バイデン「大統領は暴言妄言をばらまき、ヘイトに酸素を送り込んだ」
③憎しみではなく、愛が勝つ
きわめて自己愛の強いトランプ氏は、支持してくれる人には寛容だが、敵意を見せる人を絶対に許すことができず、徹底的に攻撃を仕掛ける。それが熱心な支持者には痛快だったわけだが、一部の共和党支持者に嫌悪感を与える結果ともなった。
暴言・虚言・妄言をばらまき、ヘイトをあおることで、自分の岩盤支持層を固めることには成功したが、結果的に、国の分断に拍車をかける結果となった。バイデン氏が徹底的に突いたのがそうした彼のやり方だ。「トランプはまるで悪の帝国を作り、アメリカという国をぶち壊そうとする暴君」という恐怖のイメージを人々の中に埋め込んだのだ。

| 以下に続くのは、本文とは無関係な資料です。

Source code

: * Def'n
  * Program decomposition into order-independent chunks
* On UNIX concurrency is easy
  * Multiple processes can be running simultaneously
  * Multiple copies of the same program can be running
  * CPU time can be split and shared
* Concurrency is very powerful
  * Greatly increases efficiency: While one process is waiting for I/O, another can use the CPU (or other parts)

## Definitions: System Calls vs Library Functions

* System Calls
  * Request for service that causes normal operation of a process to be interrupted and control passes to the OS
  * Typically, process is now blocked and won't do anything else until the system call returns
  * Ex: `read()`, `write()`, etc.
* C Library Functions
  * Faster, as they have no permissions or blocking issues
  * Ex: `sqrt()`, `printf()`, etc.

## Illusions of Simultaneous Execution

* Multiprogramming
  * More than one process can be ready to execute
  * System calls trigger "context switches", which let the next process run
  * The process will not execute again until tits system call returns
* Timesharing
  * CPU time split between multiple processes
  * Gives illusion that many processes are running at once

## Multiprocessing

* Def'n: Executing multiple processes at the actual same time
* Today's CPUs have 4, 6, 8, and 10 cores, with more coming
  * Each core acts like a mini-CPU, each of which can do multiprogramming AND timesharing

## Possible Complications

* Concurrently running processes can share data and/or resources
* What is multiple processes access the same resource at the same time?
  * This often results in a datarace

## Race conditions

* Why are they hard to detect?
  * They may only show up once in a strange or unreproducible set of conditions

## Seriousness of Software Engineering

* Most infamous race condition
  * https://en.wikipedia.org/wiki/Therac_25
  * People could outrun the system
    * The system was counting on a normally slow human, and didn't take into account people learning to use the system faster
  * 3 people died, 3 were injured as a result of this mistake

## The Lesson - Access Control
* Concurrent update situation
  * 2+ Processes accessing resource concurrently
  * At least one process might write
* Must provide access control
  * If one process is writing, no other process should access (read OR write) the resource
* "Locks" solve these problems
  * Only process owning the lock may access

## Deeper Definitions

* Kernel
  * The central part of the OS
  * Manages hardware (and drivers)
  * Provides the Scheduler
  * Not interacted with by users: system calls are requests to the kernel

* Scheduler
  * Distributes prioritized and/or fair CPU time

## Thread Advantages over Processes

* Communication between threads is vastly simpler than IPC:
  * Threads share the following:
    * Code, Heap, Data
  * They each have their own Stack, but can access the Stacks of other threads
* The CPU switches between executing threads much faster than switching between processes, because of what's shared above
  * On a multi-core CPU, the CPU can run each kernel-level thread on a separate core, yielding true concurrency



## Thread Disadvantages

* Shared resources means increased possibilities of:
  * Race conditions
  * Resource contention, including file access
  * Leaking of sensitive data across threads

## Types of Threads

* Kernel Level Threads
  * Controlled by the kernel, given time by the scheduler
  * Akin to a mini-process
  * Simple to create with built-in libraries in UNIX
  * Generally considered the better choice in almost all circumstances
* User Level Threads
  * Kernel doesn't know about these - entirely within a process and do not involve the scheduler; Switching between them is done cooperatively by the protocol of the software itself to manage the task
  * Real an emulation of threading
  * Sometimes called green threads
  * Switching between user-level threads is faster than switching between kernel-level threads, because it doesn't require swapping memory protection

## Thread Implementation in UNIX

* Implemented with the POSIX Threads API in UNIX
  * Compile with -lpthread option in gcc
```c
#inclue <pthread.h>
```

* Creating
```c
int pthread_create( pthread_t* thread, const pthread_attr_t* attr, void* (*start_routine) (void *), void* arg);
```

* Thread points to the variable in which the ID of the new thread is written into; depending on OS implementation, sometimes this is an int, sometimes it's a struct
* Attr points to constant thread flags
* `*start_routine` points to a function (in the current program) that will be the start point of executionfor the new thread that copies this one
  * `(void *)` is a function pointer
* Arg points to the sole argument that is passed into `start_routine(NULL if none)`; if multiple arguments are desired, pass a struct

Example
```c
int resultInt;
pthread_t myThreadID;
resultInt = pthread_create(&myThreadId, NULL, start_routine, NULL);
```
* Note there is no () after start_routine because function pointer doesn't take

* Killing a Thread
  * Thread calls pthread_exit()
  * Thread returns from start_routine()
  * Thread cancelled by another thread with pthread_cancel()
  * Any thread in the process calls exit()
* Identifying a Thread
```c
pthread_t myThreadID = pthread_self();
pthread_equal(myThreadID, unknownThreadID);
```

「この大統領はヘイトに酸素を送り込み、地中の岩の間からヘイトを呼び起こす」といった言葉で、「邪悪な皇帝」への怒りと恐怖をあおり、「平和を求める戦士たち」の覚醒を試みた。
大統領選後に、民主党の面々をアメコミの「アベンジャーズ」のヒーローたちにたとえ、悪の帝王をやっつける動画が、拡散したが、まさに、バイデン氏が用意周到に描き出したのは、そういった古き良き、勧善懲悪のヒーローたちのストーリーだ。

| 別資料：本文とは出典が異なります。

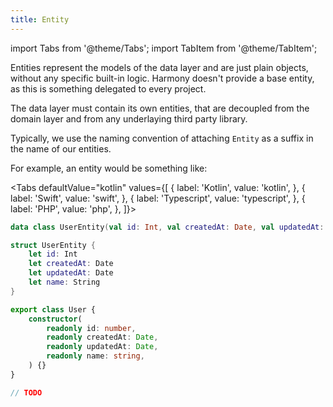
 ```yaml
---
title: Entity
---
```

import Tabs from '@theme/Tabs';
import TabItem from '@theme/TabItem';

Entities represent the models of the data layer and are just plain objects, without any specific built-in logic. Harmony doesn't provide a base entity, as this is something delegated to every project.

The data layer must contain its own entities, that are decoupled from the domain layer and from any underlaying third party library.

Typically, we use the naming convention of attaching `Entity` as a suffix in the name of our entities. 

For example, an entity would be something like:

<Tabs defaultValue="kotlin" values={[
    { label: 'Kotlin', value: 'kotlin', },
    { label: 'Swift', value: 'swift', },
    { label: 'Typescript', value: 'typescript', },
    { label: 'PHP', value: 'php', },
]}>
<TabItem value="kotlin">

```kotlin
data class UserEntity(val id: Int, val createdAt: Date, val updatedAt: Date, val name: String) 
```

</TabItem>
<TabItem value="swift">

```swift
struct UserEntity {
    let id: Int
    let createdAt: Date
    let updatedAt: Date
    let name: String
}
```

</TabItem>
<TabItem value="typescript">

```typescript
export class User {
    constructor(
        readonly id: number,
        readonly createdAt: Date,
        readonly updatedAt: Date,
        readonly name: string,
    ) {}   
}
```

</TabItem>
<TabItem value="php">

```php
// TODO
```

</TabItem>
</Tabs>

「アメリカンヒーロー」ストーリーだけでは団結と威光を取り戻せない
その上で、憎しみを憐憫や慈悲で置き換えようとも呼びかけた。ディベートでは、新型コロナで家族を失った人たち、国境で親と引き離された移民の子供たちのことなどに触れたが、そういった人の持つ哀れみや愛を強調する場面では、カメラを見据えて、切々と訴えかけた。

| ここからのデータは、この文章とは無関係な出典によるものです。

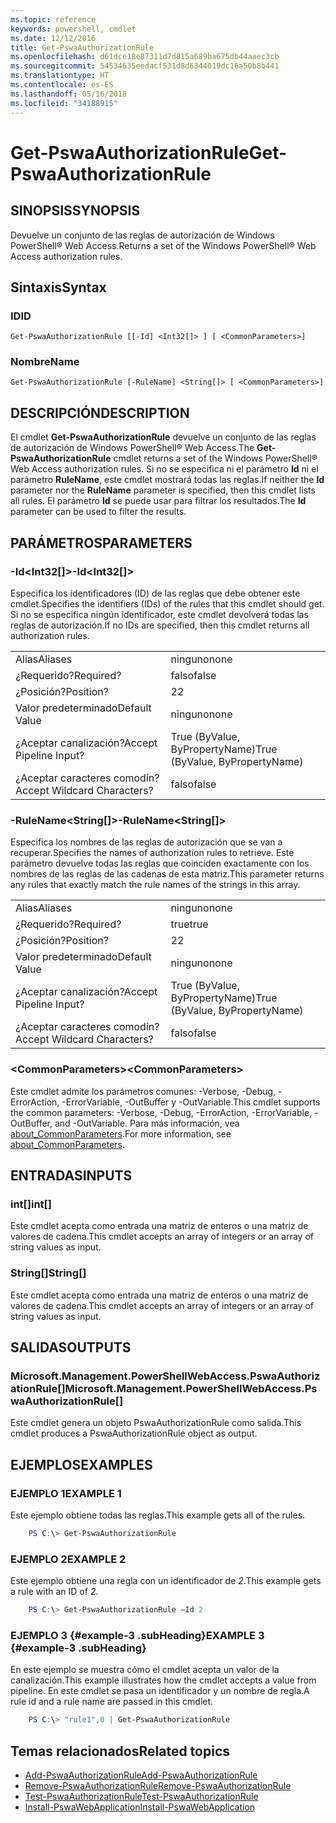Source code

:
 ```yaml
---
ms.topic: reference
keywords: powershell, cmdlet
ms.date: 12/12/2016
title: Get-PswaAuthorizationRule
ms.openlocfilehash: d61dce18e87311d7d815a689ba675db44aaec3cb
ms.sourcegitcommit: 54534635eedacf531d8d6344019dc16a50b8b441
ms.translationtype: HT
ms.contentlocale: es-ES
ms.lasthandoff: 05/16/2018
ms.locfileid: "34188915"
---
```

# <a name="get-pswaauthorizationrule"></a><span data-ttu-id="c017e-103">Get-PswaAuthorizationRule</span><span class="sxs-lookup"><span data-stu-id="c017e-103">Get-PswaAuthorizationRule</span></span>

## <a name="synopsis"></a><span data-ttu-id="c017e-104">SINOPSIS</span><span class="sxs-lookup"><span data-stu-id="c017e-104">SYNOPSIS</span></span>

<span data-ttu-id="c017e-105">Devuelve un conjunto de las reglas de autorización de Windows PowerShell® Web Access.</span><span class="sxs-lookup"><span data-stu-id="c017e-105">Returns a set of the Windows PowerShell® Web Access authorization rules.</span></span>

## <a name="syntax"></a><span data-ttu-id="c017e-106">Sintaxis</span><span class="sxs-lookup"><span data-stu-id="c017e-106">Syntax</span></span>

### <a name="id"></a><span data-ttu-id="c017e-107">ID</span><span class="sxs-lookup"><span data-stu-id="c017e-107">ID</span></span>
```
Get-PswaAuthorizationRule [[-Id] <Int32[]> ] [ <CommonParameters>]
```

### <a name="name"></a><span data-ttu-id="c017e-108">Nombre</span><span class="sxs-lookup"><span data-stu-id="c017e-108">Name</span></span>
```
Get-PswaAuthorizationRule [-RuleName] <String[]> [ <CommonParameters>]
```

## <a name="description"></a><span data-ttu-id="c017e-109">DESCRIPCIÓN</span><span class="sxs-lookup"><span data-stu-id="c017e-109">DESCRIPTION</span></span>

<span data-ttu-id="c017e-110">El cmdlet **Get-PswaAuthorizationRule** devuelve un conjunto de las reglas de autorización de Windows PowerShell® Web Access.</span><span class="sxs-lookup"><span data-stu-id="c017e-110">The **Get-PswaAuthorizationRule** cmdlet returns a set of the Windows PowerShell® Web Access authorization rules.</span></span>
<span data-ttu-id="c017e-111">Si no se especifica ni el parámetro **Id** ni el parámetro **RuleName**, este cmdlet mostrará todas las reglas.</span><span class="sxs-lookup"><span data-stu-id="c017e-111">If neither the **Id** parameter nor the **RuleName** parameter is specified, then this cmdlet lists all rules.</span></span> <span data-ttu-id="c017e-112">El parámetro **Id** se puede usar para filtrar los resultados.</span><span class="sxs-lookup"><span data-stu-id="c017e-112">The **Id** parameter can be used to filter the results.</span></span>

## <a name="parameters"></a><span data-ttu-id="c017e-113">PARÁMETROS</span><span class="sxs-lookup"><span data-stu-id="c017e-113">PARAMETERS</span></span>

### <a name="-idltint32gt"></a><span data-ttu-id="c017e-114">-Id&lt;Int32\[\]&gt;</span><span class="sxs-lookup"><span data-stu-id="c017e-114">-Id&lt;Int32\[\]&gt;</span></span>

<span data-ttu-id="c017e-115">Especifica los identificadores (ID) de las reglas que debe obtener este cmdlet.</span><span class="sxs-lookup"><span data-stu-id="c017e-115">Specifies the identifiers (IDs) of the rules that this cmdlet should get.</span></span> <span data-ttu-id="c017e-116">Si no se especifica ningún identificador, este cmdlet devolverá todas las reglas de autorización.</span><span class="sxs-lookup"><span data-stu-id="c017e-116">If no IDs are specified, then this cmdlet returns all authorization rules.</span></span>

|||
|-|-|
| <span data-ttu-id="c017e-117">Alias</span><span class="sxs-lookup"><span data-stu-id="c017e-117">Aliases</span></span>                              | <span data-ttu-id="c017e-118">ninguno</span><span class="sxs-lookup"><span data-stu-id="c017e-118">none</span></span>                                 |
| <span data-ttu-id="c017e-119">¿Requerido?</span><span class="sxs-lookup"><span data-stu-id="c017e-119">Required?</span></span>                            | <span data-ttu-id="c017e-120">falso</span><span class="sxs-lookup"><span data-stu-id="c017e-120">false</span></span>                                |
| <span data-ttu-id="c017e-121">¿Posición?</span><span class="sxs-lookup"><span data-stu-id="c017e-121">Position?</span></span>                            | <span data-ttu-id="c017e-122">2</span><span class="sxs-lookup"><span data-stu-id="c017e-122">2</span></span>                                    |
| <span data-ttu-id="c017e-123">Valor predeterminado</span><span class="sxs-lookup"><span data-stu-id="c017e-123">Default Value</span></span>                        | <span data-ttu-id="c017e-124">ninguno</span><span class="sxs-lookup"><span data-stu-id="c017e-124">none</span></span>                                 |
| <span data-ttu-id="c017e-125">¿Aceptar canalización?</span><span class="sxs-lookup"><span data-stu-id="c017e-125">Accept Pipeline Input?</span></span>               | <span data-ttu-id="c017e-126">True (ByValue, ByPropertyName)</span><span class="sxs-lookup"><span data-stu-id="c017e-126">True (ByValue, ByPropertyName)</span></span>       |
| <span data-ttu-id="c017e-127">¿Aceptar caracteres comodín?</span><span class="sxs-lookup"><span data-stu-id="c017e-127">Accept Wildcard Characters?</span></span>          | <span data-ttu-id="c017e-128">falso</span><span class="sxs-lookup"><span data-stu-id="c017e-128">false</span></span>                                |

### <a name="-rulenameltstringgt"></a><span data-ttu-id="c017e-129">-RuleName&lt;String\[\]&gt;</span><span class="sxs-lookup"><span data-stu-id="c017e-129">-RuleName&lt;String\[\]&gt;</span></span>

<span data-ttu-id="c017e-130">Especifica los nombres de las reglas de autorización que se van a recuperar.</span><span class="sxs-lookup"><span data-stu-id="c017e-130">Specifies the names of authorization rules to retrieve.</span></span> <span data-ttu-id="c017e-131">Este parámetro devuelve todas las reglas que coinciden exactamente con los nombres de las reglas de las cadenas de esta matriz.</span><span class="sxs-lookup"><span data-stu-id="c017e-131">This parameter returns any rules that exactly match the rule names of the strings in this array.</span></span>

|||
|-|-|
| <span data-ttu-id="c017e-132">Alias</span><span class="sxs-lookup"><span data-stu-id="c017e-132">Aliases</span></span>                              | <span data-ttu-id="c017e-133">ninguno</span><span class="sxs-lookup"><span data-stu-id="c017e-133">none</span></span>                                 |
| <span data-ttu-id="c017e-134">¿Requerido?</span><span class="sxs-lookup"><span data-stu-id="c017e-134">Required?</span></span>                            | <span data-ttu-id="c017e-135">true</span><span class="sxs-lookup"><span data-stu-id="c017e-135">true</span></span>                                 |
| <span data-ttu-id="c017e-136">¿Posición?</span><span class="sxs-lookup"><span data-stu-id="c017e-136">Position?</span></span>                            | <span data-ttu-id="c017e-137">2</span><span class="sxs-lookup"><span data-stu-id="c017e-137">2</span></span>                                    |
| <span data-ttu-id="c017e-138">Valor predeterminado</span><span class="sxs-lookup"><span data-stu-id="c017e-138">Default Value</span></span>                        | <span data-ttu-id="c017e-139">ninguno</span><span class="sxs-lookup"><span data-stu-id="c017e-139">none</span></span>                                 |
| <span data-ttu-id="c017e-140">¿Aceptar canalización?</span><span class="sxs-lookup"><span data-stu-id="c017e-140">Accept Pipeline Input?</span></span>               | <span data-ttu-id="c017e-141">True (ByValue, ByPropertyName)</span><span class="sxs-lookup"><span data-stu-id="c017e-141">True (ByValue, ByPropertyName)</span></span>       |
| <span data-ttu-id="c017e-142">¿Aceptar caracteres comodín?</span><span class="sxs-lookup"><span data-stu-id="c017e-142">Accept Wildcard Characters?</span></span>          | <span data-ttu-id="c017e-143">falso</span><span class="sxs-lookup"><span data-stu-id="c017e-143">false</span></span>                                |

### <a name="ltcommonparametersgt"></a><span data-ttu-id="c017e-144">&lt;CommonParameters&gt;</span><span class="sxs-lookup"><span data-stu-id="c017e-144">&lt;CommonParameters&gt;</span></span>

<span data-ttu-id="c017e-145">Este cmdlet admite los parámetros comunes: -Verbose, -Debug, -ErrorAction, -ErrorVariable, -OutBuffer y -OutVariable.</span><span class="sxs-lookup"><span data-stu-id="c017e-145">This cmdlet supports the common parameters: -Verbose, -Debug, -ErrorAction, -ErrorVariable, -OutBuffer, and -OutVariable.</span></span>
<span data-ttu-id="c017e-146">Para más información, vea [about_CommonParameters](http://go.microsoft.com/fwlink/p/?LinkID=113216).</span><span class="sxs-lookup"><span data-stu-id="c017e-146">For more information, see [about_CommonParameters](http://go.microsoft.com/fwlink/p/?LinkID=113216).</span></span>

## <a name="inputs"></a><span data-ttu-id="c017e-147">ENTRADAS</span><span class="sxs-lookup"><span data-stu-id="c017e-147">INPUTS</span></span>

### <a name="int"></a><span data-ttu-id="c017e-148">int\[\]</span><span class="sxs-lookup"><span data-stu-id="c017e-148">int\[\]</span></span>

<span data-ttu-id="c017e-149">Este cmdlet acepta como entrada una matriz de enteros o una matriz de valores de cadena.</span><span class="sxs-lookup"><span data-stu-id="c017e-149">This cmdlet accepts an array of integers or an array of string values as input.</span></span>

### <a name="string"></a><span data-ttu-id="c017e-150">String\[\]</span><span class="sxs-lookup"><span data-stu-id="c017e-150">String\[\]</span></span>

<span data-ttu-id="c017e-151">Este cmdlet acepta como entrada una matriz de enteros o una matriz de valores de cadena.</span><span class="sxs-lookup"><span data-stu-id="c017e-151">This cmdlet accepts an array of integers or an array of string values as input.</span></span>

## <a name="outputs"></a><span data-ttu-id="c017e-152">SALIDAS</span><span class="sxs-lookup"><span data-stu-id="c017e-152">OUTPUTS</span></span>

### <a name="microsoftmanagementpowershellwebaccesspswaauthorizationrule"></a><span data-ttu-id="c017e-153">Microsoft.Management.PowerShellWebAccess.PswaAuthorizationRule\[\]</span><span class="sxs-lookup"><span data-stu-id="c017e-153">Microsoft.Management.PowerShellWebAccess.PswaAuthorizationRule\[\]</span></span>

<span data-ttu-id="c017e-154">Este cmdlet genera un objeto PswaAuthorizationRule como salida.</span><span class="sxs-lookup"><span data-stu-id="c017e-154">This cmdlet produces a PswaAuthorizationRule object as output.</span></span>


## <a name="examples"></a><span data-ttu-id="c017e-155">EJEMPLOS</span><span class="sxs-lookup"><span data-stu-id="c017e-155">EXAMPLES</span></span>

### <a name="example-1"></a><span data-ttu-id="c017e-156">EJEMPLO 1</span><span class="sxs-lookup"><span data-stu-id="c017e-156">EXAMPLE 1</span></span>

<span data-ttu-id="c017e-157">Este ejemplo obtiene todas las reglas.</span><span class="sxs-lookup"><span data-stu-id="c017e-157">This example gets all of the rules.</span></span>

```PowerShell
    PS C:\> Get-PswaAuthorizationRule
```

### <a name="example-2"></a><span data-ttu-id="c017e-158">EJEMPLO 2</span><span class="sxs-lookup"><span data-stu-id="c017e-158">EXAMPLE 2</span></span>

<span data-ttu-id="c017e-159">Este ejemplo obtiene una regla con un identificador de *2*.</span><span class="sxs-lookup"><span data-stu-id="c017e-159">This example gets a rule with an ID of *2*.</span></span>

```PowerShell
    PS C:\> Get-PswaAuthorizationRule –Id 2
```

### <a name="example-3-example-3-subheading"></a><span data-ttu-id="c017e-160">EJEMPLO 3 {#example-3 .subHeading}</span><span class="sxs-lookup"><span data-stu-id="c017e-160">EXAMPLE 3 {#example-3 .subHeading}</span></span>

<span data-ttu-id="c017e-161">En este ejemplo se muestra cómo el cmdlet acepta un valor de la canalización.</span><span class="sxs-lookup"><span data-stu-id="c017e-161">This example illustrates how the cmdlet accepts a value from pipeline.</span></span>
<span data-ttu-id="c017e-162">En este cmdlet se pasa un identificador y un nombre de regla.</span><span class="sxs-lookup"><span data-stu-id="c017e-162">A rule id and a rule name are passed in this cmdlet.</span></span>

```PowerShell
    PS C:\> "rule1",0 | Get-PswaAuthorizationRule
```

## <a name="related-topics"></a><span data-ttu-id="c017e-163">Temas relacionados</span><span class="sxs-lookup"><span data-stu-id="c017e-163">Related topics</span></span>

- [<span data-ttu-id="c017e-164">Add-PswaAuthorizationRule</span><span class="sxs-lookup"><span data-stu-id="c017e-164">Add-PswaAuthorizationRule</span></span>](add-pswaauthorizationrule.md)
- [<span data-ttu-id="c017e-165">Remove-PswaAuthorizationRule</span><span class="sxs-lookup"><span data-stu-id="c017e-165">Remove-PswaAuthorizationRule</span></span>](remove-pswaauthorizationrule.md)
- [<span data-ttu-id="c017e-166">Test-PswaAuthorizationRule</span><span class="sxs-lookup"><span data-stu-id="c017e-166">Test-PswaAuthorizationRule</span></span>](test-pswaauthorizationrule.md)
- [<span data-ttu-id="c017e-167">Install-PswaWebApplication</span><span class="sxs-lookup"><span data-stu-id="c017e-167">Install-PswaWebApplication</span></span>](install-pswawebapplication.md)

「私、そして多くの人が『喪失』がどういったものかを知っている。愛する人を失ったとき、あなたの胸の中には深く黒い穴が広がっていく。そしてその中にのみ込まれるような感覚を覚えるのだ」
妻と長女を事故で、長男を病気で失ったバイデン氏だからこそのこの言葉は多くの人の心を揺さぶった。憎しみよりも、人間の持つ本能的な思いやりや愛が勝つのだ。そういった情緒的なメッセージに安心感を覚えた人は少なくなかった。
バイデン氏は「私は誇り高き民主党員として出馬したが、約束する。自分に投票をしてくれた人、そしてしてくれなかった人、万民のために、アメリカの大統領として統治することを」「国としての魂を復活させ、国を救う」と訴えたが、分断の壁を打ち破るのは、容易ではない。
そもそも、トランプを支持する人たちが無知蒙昧な民であるという認識に基づく「エリート思想」に対する反感がトランプ現象を引き起こした教訓を十分学ぶ必要もあるだろう。「友愛や希望」といったシンプルでオールドファンションな「アメリカンヒーロー」ストーリーだけで、その団結と威光を取り戻せるほど、生易しい事態ではないことは明らかだ。